Korea, Republic of

Corporate - Significant developments

Last reviewed - 25 June 2021

As the Korean tax law reform proposals were approved in the National Assembly in December 2020,  most of the changes contained in the reform proposals become effective in January 2021 unless otherwise be specified. The tax law changes for 2021 aim to support the Korean economy and individuals to cope with hardships during the COVID 19 pandemic.  The latest changes focus on overhauling the existing investment tax incentive schemes to encourage corporate investment and reinvigorating consumer spending to help prepare for economic recovery after COVID-19.  One of the significant investment tax credit overhauls is a negative list system whereby investment tax credits should be generally available for all types of business-purpose tangible assets with some exceptions. Another significant change extends the carry forward period of unused tax credits to 10 years from 5 years under the tax incentive law.  In addition to changes to facilitate innovative growth and develop new growth engines, they also include measures to promote inclusive growth, collaborative cooperation between large companies and small- and medium-sized enterprises (SMEs) and strengthen fair taxation.

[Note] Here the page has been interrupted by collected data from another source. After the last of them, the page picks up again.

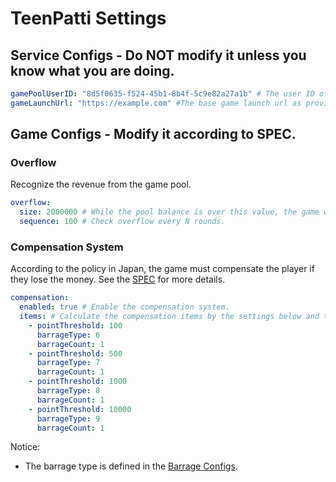 # TeenPatti Settings

## Service Configs - Do NOT modify it unless you know what you are doing.
```yaml
gamePoolUserID: "8d5f0635-f524-45b1-8b4f-5c9e82a27a1b" # The user ID of the game pool user.
gameLaunchUrl: "https://example.com" #The base game launch url as provided by game provider.
```

## Game Configs - Modify it according to SPEC.
### Overflow
Recognize the revenue from the game pool.
```yaml
overflow:
  size: 2000000 # While the pool balance is over this value, the game will be overflowed - transfer difference from pool to the revenue.
  sequence: 100 # Check overflow every N rounds.
```

### Compensation System
According to the policy in Japan, the game must compensate the player if they lose the money.
See the [SPEC](https://www.figma.com/file/04IdeQqQnuMMraHIV1VhjL/%5BStory-Map%5D-Fruit-Farm?node-id=4443%3A4979) for more details.
```yaml
compensation:
  enabled: true # Enable the compensation system.
  items: # Calculate the compensation items by the settings below and the money player lose.
    - pointThreshold: 100
      barrageType: 6
      barrageCount: 1
    - pointThreshold: 500
      barrageType: 7
      barrageCount: 1
    - pointThreshold: 1000
      barrageType: 8
      barrageCount: 1
    - pointThreshold: 10000
      barrageType: 9
      barrageCount: 1
```
Notice:
- The barrage type is defined in the [Barrage Configs](../barrage/barrage.yaml).
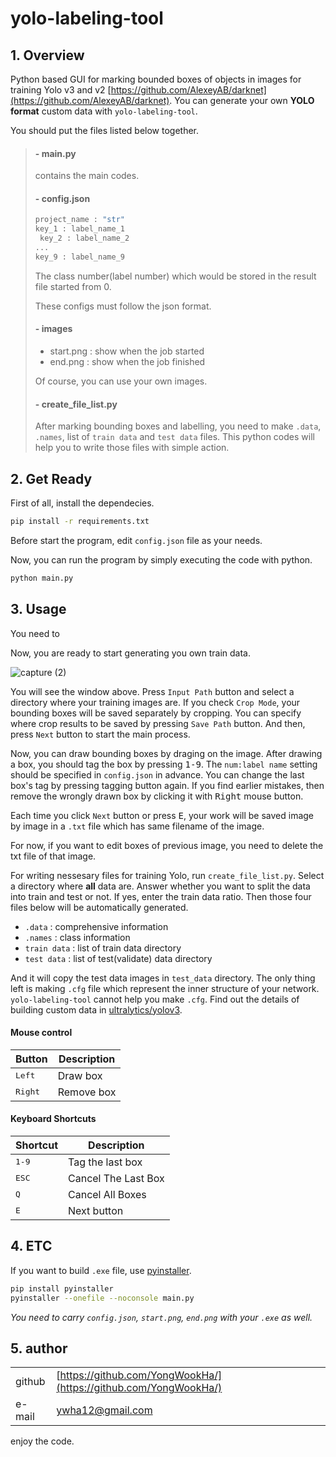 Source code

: # yolo-labeling-tool

## 1. Overview

Python based GUI for marking bounded boxes of objects in images for training Yolo v3 and v2 [https://github.com/AlexeyAB/darknet](https://github.com/AlexeyAB/darknet). You can generate your own **YOLO format** custom data with `yolo-labeling-tool`.

You should put the files listed below together. 

> #### - main.py
>
> contains the main codes.
>
> #### - config.json
>
> ```bash
> project_name : "str"
> key_1 : label_name_1 
>  key_2 : label_name_2
> ...
> key_9 : label_name_9
> ```
> The class number(label number) which would be stored in the result file started from 0.
> 
> These configs must follow the json format.
> 
> #### - images
> * start.png : show when the job started
> * end.png : show when the job finished
> 
> Of course, you can use your own images.
>
> #### - create_file_list.py
>  
> After marking bounding boxes and labelling, you need to make `.data`, `.names`, list of `train data` and `test data` files. This python codes will help you to write those files with simple action. 

 
## 2. Get Ready

First of all, install the dependecies.
```bash
pip install -r requirements.txt
```

Before start the program, edit `config.json` file as your needs. 

Now, you can run the program by simply executing the code with python.

```bash
python main.py
```

## 3. Usage

You need to 

Now, you are ready to start generating you own train data.

![capture (2)](https://user-images.githubusercontent.com/12293076/66543692-09d07900-eb71-11e9-8122-9168319e4f67.PNG)

You will see the window above. Press `Input Path` button and select a directory where your training images are. If you check `Crop Mode`, your bounding boxes will be saved separately by cropping. You can specify where crop results to be saved by pressing `Save Path` button. And then, press `Next` button to start the main process.

Now, you can draw bounding boxes by draging on the image. After drawing a box, you should tag the box by pressing <kbd>1-9</kbd>. The `num:label name` setting should be specified in `config.json` in advance. You can change the last box's tag by pressing tagging button again. If you find earlier mistakes, then remove the wrongly drawn box by clicking it with <kbd>Right</kbd> mouse button.

Each time you click `Next` button or press <kbd>E</kbd>, your work will be saved image by image in a `.txt` file which has same filename of the image.

For now, if you want to edit boxes of previous image, you need to delete the txt file of that image.

For writing nessesary files for training Yolo, run `create_file_list.py`. Select a directory where **all** data are. Answer whether you want to split the data into train and test or not. If yes, enter the train data ratio. Then those four files below will be automatically generated. 

* `.data` : comprehensive information
* `.names` : class information
* `train data` : list of train data directory
* `test data` : list of test(validate) data directory

And it will copy the test data images in `test_data` directory. The only thing left is making `.cfg` file which represent the inner structure of your network. `yolo-labeling-tool` cannot help you make `.cfg`. Find out the details of building custom data in [ultralytics/yolov3](https://github.com/ultralytics/yolov3/wiki/Train-Custom-Data).

#### Mouse control

Button | Description | 
--- | --- |
<kbd>Left</kbd> | Draw box
<kbd>Right</kbd> | Remove box

#### Keyboard Shortcuts

Shortcut | Description | 
--- | --- |
<kbd>1-9</kbd> | Tag the last box |
<kbd>ESC</kbd> | Cancel The Last Box |
<kbd>Q</kbd> | Cancel All Boxes |
<kbd>E</kbd> | Next button |


## 4. ETC

If you want to build `.exe` file, use [pyinstaller](https://github.com/pyinstaller/pyinstaller).
```bash
pip install pyinstaller
pyinstaller --onefile --noconsole main.py
```
_You need to carry `config.json`, `start.png`, `end.png` with your `.exe` as well._

## 5. author
| | |
| --- | --- |
| github | [https://github.com/YongWookHa/](https://github.com/YongWookHa/) |
| e-mail | ywha12@gmail.com |

enjoy the code. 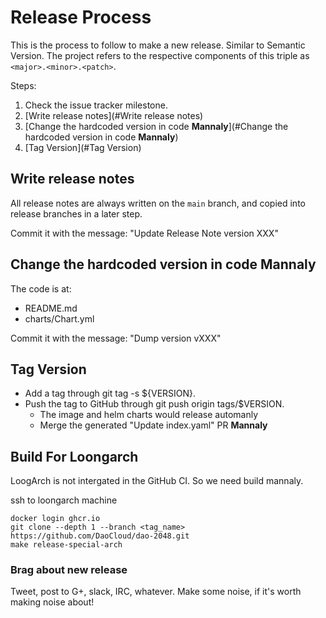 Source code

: # Release Process

This is the process to follow to make a new release.
Similar to Semantic Version. The project refers to the respective components of this triple as `<major>.<minor>.<patch>`.

Steps:

1. Check the issue tracker milestone.
1. [Write release notes](#Write release notes)
1. [Change the hardcoded version in code **Mannaly**](#Change the hardcoded version in code **Mannaly**)
1. [Tag Version](#Tag Version)

## Write release notes

All release notes are always written on the `main` branch, and
copied into release branches in a later step.

Commit it with the message: "Update Release Note version XXX"

## Change the hardcoded version in code **Mannaly**

The code is at:

* README.md
* charts/Chart.yml

Commit it with the message: "Dump version vXXX"

## Tag Version

* Add a tag through git tag -s ${VERSION}.
* Push the tag to GitHub through git push origin tags/$VERSION.
  * The image and helm charts would release automanly
  * Merge the generated "Update index.yaml" PR **Mannaly**

## Build For Loongarch

LoogArch is not intergated in the GitHub CI. So we need build mannaly.

ssh to loongarch machine
```
docker login ghcr.io
git clone --depth 1 --branch <tag_name> https://github.com/DaoCloud/dao-2048.git
make release-special-arch
```

### Brag about new release

Tweet, post to G+, slack, IRC, whatever. Make some noise, if it's
worth making noise about!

Korean tax measures in response to the COVID-19 crisis

In a volatile economic environment with the unprecedented challenges of the COVID-19 crisis, the Korean government announced a series of measures to boost individual consumptions and the private sector’s economic activities. For the latest updates on Korean tax measures, please refer to the latest COVID-19 tax, legal, and economic response by territory at www.pwc.com/gx/en/services/tax/navigate-the-tax-measures-in-response-to-Covid-19.html

In line with the government’s measures, the National Tax Service (NTS) will continue to reduce the scope of tax investigation targets to help companies focus on coping with economic difficulties in the COVID-19 crisis.  The number of companies subject to NTS audit this year will be kept at the last year’s level of 14,000, compared with 16,000  prior to the COVID-19 crisis.   Periodic tax audits will be conducted in an approach to increase the predictability for taxpayers, while being waived or postponed for SMEs which receive fiscal support under the Korean New Deal project or carry out new deal projects on their own.  In addition, simplified audits with a focus on providing useful consulting will be expanded to ease administrative burden on taxpayers.  Applications for the postponement or suspension of tax audits will be considered in support of taxpayers affected by the COVID-19 crisis.